Search code examples
pythonloopsiterationreadline

Need to Read a Line Ahead Without Reading Two Lines at a Time (Python)


I'm working on a python code that reads a text file line-by-line and prints the line and the next line if the line starts with ">" and the next line starts with "G". To illustrate, I want the following input file...

>mm10_sample_name_here
GATCGATGCTGCTAGTAGCATG
>mm10_sample_name_here
>mm10_sample_name_here
AATCGATGCTGCTAGTAGCATG
>mm10_sample_name_here
>mm10_sample_name_here
>mm10_sample_name_here
GATCGATGCTGCTAGTAGCATG

To output as...

>mm10_sample_name_here
GATCGATGCTGCTAGTAGCATG
>mm10_sample_name_here
GATCGATGCTGCTAGTAGCATG
>mm10_sample_name_here
GATCGATGCTGCTAGTAGCATG

I've tried using next() in the following...

original_file = 'test_input_file.txt'
file_destination = 'test_output_file.txt'

import os
if os.path.exists(file_destination):
  os.remove(file_destination)

f=open(original_file, 'r+')

for line in f:
  try:
    line2 = next(f)
  except StopIteration:
    line2 = ""
  if line2.startswith("G") and line.startswith(">"):
    with open(file_destination, "a") as myfile:
       myfile.write(line)
       myfile.write(line2)

However, it reads the input file two lines at a time meaning that once a line fails the if condition, all further lines are mismatched. Any help on this would be great. Thanks.


Solution

  • As you have found out, your solution doesn't work. You are advancing the generator by two items on every iteration (since you call next()). You need to use a strategy to only advance the generator once.
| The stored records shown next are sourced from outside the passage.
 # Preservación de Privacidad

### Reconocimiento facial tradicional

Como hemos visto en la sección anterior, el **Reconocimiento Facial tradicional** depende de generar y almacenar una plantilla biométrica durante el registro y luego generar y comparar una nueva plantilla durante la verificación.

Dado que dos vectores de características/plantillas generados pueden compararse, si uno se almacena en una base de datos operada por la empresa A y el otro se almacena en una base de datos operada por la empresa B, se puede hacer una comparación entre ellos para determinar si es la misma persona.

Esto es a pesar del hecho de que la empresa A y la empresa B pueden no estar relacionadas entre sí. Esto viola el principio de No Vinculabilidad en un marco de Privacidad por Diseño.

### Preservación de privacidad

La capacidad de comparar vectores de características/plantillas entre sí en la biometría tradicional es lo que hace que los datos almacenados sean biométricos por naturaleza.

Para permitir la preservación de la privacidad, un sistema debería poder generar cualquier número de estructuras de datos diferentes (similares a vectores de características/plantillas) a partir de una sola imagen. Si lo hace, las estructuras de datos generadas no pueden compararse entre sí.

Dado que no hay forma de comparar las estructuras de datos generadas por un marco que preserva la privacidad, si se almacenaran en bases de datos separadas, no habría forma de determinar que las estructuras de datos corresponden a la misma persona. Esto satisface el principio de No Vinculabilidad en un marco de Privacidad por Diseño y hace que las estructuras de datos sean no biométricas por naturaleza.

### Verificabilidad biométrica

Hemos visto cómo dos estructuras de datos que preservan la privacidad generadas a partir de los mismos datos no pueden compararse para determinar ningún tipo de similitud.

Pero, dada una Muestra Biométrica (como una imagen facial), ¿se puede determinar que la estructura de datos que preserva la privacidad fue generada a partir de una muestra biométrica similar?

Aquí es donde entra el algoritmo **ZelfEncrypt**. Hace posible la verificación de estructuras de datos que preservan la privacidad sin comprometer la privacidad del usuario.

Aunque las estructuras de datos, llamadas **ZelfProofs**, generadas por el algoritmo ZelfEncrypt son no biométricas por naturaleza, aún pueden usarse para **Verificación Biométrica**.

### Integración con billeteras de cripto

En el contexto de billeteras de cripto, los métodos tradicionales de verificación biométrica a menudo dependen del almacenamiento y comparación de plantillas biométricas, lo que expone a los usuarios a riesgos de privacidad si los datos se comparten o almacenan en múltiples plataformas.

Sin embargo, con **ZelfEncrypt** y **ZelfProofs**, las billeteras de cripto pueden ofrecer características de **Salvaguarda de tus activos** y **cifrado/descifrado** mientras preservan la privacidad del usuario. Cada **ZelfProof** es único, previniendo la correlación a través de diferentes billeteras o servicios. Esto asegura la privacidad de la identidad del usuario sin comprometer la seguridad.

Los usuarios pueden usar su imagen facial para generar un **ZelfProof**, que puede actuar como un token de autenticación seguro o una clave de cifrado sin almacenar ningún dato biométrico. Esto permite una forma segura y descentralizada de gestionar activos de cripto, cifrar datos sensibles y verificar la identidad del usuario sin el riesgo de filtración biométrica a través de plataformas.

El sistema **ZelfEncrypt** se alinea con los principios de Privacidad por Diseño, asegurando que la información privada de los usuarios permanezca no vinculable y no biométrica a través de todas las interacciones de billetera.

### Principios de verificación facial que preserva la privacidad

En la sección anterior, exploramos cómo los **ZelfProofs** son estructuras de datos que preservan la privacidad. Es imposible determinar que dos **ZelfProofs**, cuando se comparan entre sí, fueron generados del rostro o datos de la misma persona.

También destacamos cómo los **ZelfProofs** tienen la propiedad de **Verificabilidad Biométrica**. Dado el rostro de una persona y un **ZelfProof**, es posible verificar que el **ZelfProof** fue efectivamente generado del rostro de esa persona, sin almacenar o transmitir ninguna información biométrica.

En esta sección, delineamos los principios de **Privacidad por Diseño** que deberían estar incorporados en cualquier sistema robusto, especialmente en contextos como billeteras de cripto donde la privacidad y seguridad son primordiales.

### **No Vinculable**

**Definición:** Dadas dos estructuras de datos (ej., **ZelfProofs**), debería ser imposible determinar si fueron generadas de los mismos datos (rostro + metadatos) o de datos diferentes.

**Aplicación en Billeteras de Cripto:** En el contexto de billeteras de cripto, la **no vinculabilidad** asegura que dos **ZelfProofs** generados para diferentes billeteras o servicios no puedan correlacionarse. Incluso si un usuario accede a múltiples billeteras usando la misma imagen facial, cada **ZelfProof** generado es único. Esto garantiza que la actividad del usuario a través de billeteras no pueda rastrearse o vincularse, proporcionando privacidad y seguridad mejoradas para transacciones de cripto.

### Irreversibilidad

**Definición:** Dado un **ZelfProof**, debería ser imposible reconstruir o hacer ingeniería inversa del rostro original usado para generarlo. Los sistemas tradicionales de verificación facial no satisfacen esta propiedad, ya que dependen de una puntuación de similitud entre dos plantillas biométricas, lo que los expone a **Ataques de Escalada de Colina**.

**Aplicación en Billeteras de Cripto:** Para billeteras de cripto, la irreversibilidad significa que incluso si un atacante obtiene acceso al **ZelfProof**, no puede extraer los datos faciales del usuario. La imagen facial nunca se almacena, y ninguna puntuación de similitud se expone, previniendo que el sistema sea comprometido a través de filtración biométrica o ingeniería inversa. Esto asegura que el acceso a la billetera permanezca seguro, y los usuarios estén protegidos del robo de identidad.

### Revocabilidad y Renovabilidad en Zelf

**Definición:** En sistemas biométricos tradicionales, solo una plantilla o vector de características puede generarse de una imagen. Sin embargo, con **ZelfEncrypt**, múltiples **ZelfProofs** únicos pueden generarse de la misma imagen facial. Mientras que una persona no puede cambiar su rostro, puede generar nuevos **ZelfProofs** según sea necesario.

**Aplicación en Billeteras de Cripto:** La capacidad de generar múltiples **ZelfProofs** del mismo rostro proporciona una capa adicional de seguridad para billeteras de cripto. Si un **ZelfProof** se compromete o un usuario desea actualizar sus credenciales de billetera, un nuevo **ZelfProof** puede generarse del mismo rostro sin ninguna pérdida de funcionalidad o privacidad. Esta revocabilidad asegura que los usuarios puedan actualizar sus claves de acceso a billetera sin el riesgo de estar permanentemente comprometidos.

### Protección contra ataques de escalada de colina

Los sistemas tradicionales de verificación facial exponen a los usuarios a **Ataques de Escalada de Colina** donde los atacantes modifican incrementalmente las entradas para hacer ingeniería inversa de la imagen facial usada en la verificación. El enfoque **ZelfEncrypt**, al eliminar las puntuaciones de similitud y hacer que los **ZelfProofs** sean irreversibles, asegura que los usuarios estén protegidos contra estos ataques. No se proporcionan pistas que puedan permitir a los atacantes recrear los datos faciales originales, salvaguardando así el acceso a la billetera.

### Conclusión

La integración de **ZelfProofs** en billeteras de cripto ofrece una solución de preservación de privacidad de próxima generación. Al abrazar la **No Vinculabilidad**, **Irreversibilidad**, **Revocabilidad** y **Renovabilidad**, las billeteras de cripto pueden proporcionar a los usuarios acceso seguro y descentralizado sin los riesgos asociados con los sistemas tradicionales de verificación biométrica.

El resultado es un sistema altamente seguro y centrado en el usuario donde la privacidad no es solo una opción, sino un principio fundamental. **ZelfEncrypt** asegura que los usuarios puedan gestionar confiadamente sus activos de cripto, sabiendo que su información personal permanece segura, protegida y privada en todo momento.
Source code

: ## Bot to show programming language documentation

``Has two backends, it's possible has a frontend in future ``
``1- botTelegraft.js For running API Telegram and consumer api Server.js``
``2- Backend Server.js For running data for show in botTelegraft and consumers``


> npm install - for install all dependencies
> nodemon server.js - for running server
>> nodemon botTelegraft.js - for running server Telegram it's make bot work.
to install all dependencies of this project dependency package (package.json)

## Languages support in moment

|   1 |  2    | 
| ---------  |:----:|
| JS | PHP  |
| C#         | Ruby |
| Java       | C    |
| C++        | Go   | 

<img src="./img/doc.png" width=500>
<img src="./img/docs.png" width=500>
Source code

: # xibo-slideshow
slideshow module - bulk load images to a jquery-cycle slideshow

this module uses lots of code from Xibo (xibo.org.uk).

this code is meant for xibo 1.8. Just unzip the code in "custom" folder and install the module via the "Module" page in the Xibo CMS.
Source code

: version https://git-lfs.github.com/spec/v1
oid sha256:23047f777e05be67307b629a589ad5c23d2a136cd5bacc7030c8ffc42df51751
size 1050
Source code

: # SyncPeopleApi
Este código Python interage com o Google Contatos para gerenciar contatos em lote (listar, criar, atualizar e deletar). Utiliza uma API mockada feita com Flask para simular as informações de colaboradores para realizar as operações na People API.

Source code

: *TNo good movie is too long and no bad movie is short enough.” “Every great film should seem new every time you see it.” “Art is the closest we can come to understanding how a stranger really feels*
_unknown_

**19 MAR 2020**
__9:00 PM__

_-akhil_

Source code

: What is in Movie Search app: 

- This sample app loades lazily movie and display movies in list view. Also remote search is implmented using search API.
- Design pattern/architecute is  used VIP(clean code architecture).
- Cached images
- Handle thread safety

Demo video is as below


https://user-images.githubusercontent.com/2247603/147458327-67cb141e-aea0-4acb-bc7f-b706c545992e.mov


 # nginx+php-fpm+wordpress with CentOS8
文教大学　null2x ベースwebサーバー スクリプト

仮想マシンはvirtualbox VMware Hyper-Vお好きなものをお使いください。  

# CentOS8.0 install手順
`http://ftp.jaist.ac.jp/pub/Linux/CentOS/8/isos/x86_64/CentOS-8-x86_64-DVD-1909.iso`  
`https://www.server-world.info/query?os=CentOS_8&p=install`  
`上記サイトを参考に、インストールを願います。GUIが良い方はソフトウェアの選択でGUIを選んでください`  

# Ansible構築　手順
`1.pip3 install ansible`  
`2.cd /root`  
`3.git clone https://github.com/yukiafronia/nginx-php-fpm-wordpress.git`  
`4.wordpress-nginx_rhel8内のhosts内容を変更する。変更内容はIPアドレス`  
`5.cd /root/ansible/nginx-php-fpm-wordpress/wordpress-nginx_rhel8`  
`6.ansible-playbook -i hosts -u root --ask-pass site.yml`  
One would be to keep state while looping, e.g.

    previous_line = ""
    for line in f:
      if line.startswith("G") and previous_line.startswith(">"):
        ...
      previous_line = line
    

    You could also keep the next() function and use e.g. while True:, but beware of the edge case when there are multiple lines starting with ">".